What you have to do
All of the entries below are to be repeated word for word.

Start of Available data

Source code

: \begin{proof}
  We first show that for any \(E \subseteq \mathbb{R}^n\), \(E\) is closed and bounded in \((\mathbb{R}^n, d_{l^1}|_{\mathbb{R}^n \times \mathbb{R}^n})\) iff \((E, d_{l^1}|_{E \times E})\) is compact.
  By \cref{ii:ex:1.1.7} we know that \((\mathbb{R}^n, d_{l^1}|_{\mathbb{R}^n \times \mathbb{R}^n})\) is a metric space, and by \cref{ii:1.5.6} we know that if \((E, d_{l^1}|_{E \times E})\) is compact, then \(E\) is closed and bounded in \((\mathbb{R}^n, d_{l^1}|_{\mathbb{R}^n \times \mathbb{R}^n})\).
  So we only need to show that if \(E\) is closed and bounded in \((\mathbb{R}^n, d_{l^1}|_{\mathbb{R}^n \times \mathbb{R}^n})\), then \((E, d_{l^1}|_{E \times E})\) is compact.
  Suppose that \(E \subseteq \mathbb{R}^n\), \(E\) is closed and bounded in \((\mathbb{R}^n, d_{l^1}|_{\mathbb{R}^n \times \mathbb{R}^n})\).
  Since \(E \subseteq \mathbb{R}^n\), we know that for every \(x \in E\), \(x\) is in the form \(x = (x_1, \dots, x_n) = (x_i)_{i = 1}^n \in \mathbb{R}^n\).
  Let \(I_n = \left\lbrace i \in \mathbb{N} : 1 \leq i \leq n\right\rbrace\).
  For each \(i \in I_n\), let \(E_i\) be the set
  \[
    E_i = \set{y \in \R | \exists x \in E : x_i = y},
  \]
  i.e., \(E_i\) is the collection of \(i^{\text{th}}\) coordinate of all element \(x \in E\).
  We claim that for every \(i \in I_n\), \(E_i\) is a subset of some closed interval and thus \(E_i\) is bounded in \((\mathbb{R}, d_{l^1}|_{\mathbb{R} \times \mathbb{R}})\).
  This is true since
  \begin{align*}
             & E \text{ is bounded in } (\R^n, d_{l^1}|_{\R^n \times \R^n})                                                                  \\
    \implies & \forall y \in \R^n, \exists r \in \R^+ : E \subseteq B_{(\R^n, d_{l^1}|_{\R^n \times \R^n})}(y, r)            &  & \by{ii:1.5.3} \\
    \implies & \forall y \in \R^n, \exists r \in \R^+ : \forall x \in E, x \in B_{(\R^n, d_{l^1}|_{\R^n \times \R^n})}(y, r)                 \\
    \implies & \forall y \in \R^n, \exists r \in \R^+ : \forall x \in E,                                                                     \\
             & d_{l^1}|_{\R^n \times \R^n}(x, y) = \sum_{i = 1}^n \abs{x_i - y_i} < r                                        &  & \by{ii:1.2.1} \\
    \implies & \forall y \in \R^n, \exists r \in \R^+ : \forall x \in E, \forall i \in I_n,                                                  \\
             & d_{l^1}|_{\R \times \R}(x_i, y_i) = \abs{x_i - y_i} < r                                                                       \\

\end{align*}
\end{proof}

End of Available data

Your response
Source code

: \begin{proof}
  We first show that for any \(E \subseteq \mathbb{R}^n\), \(E\) is closed and bounded in \((\mathbb{R}^n, d_{l^1}|_{\mathbb{R}^n \times \mathbb{R}^n})\) iff \((E, d_{l^1}|_{E \times E})\) is compact.
  By \cref{ii:ex:1.1.7} we know that \((\mathbb{R}^n, d_{l^1}|_{\mathbb{R}^n \times \mathbb{R}^n})\) is a metric space, and by \cref{ii:1.5.6} we know that if \((E, d_{l^1}|_{E \times E})\) is compact, then \(E\) is closed and bounded in \((\mathbb{R}^n, d_{l^1}|_{\mathbb{R}^n \times \mathbb{R}^n})\).
  So we only need to show that if \(E\) is closed and bounded in \((\mathbb{R}^n, d_{l^1}|_{\mathbb{R}^n \times \mathbb{R}^n})\), then \((E, d_{l^1}|_{E \times E})\) is compact.
  Suppose that \(E \subseteq \mathbb{R}^n\), \(E\) is closed and bounded in \((\mathbb{R}^n, d_{l^1}|_{\mathbb{R}^n \times \mathbb{R}^n})\).
  Since \(E \subseteq \mathbb{R}^n\), we know that for every \(x \in E\), \(x\) is in the form \(x = (x_1, \dots, x_n) = (x_i)_{i = 1}^n \in \mathbb{R}^n\).
  Let \(I_n = \left\lbrace i \in \mathbb{N} : 1 \leq i \leq n\right\rbrace\).
  For each \(i \in I_n\), let \(E_i\) be the set
  \[
    E_i = \set{y \in \R | \exists x \in E : x_i = y},
  \]
  i.e., \(E_i\) is the collection of \(i^{\text{th}}\) coordinate of all element \(x \in E\).
  We claim that for every \(i \in I_n\), \(E_i\) is a subset of some closed interval and thus \(E_i\) is bounded in \((\mathbb{R}, d_{l^1}|_{\mathbb{R} \times \mathbb{R}})\).
  This is true since
  \begin{align*}
             & E \text{ is bounded in } (\R^n, d_{l^1}|_{\R^n \times \R^n})                                                                  \\
    \implies & \forall y \in \R^n, \exists r \in \R^+ : E \subseteq B_{(\R^n, d_{l^1}|_{\R^n \times \R^n})}(y, r)            &  & \by{ii:1.5.3} \\
    \implies & \forall y \in \R^n, \exists r \in \R^+ : \forall x \in E, x \in B_{(\R^n, d_{l^1}|_{\R^n \times \R^n})}(y, r)                 \\
    \implies & \forall y \in \R^n, \exists r \in \R^+ : \forall x \in E,                                                                     \\
             & d_{l^1}|_{\R^n \times \R^n}(x, y) = \sum_{i = 1}^n \abs{x_i - y_i} < r                                        &  & \by{ii:1.2.1} \\
    \implies & \forall y \in \R^n, \exists r \in \R^+ : \forall x \in E, \forall i \in I_n,                                                  \\
             & d_{l^1}|_{\R \times \R}(x_i, y_i) = \abs{x_i - y_i} < r                                                                       \\

\end{align*}
\end{proof}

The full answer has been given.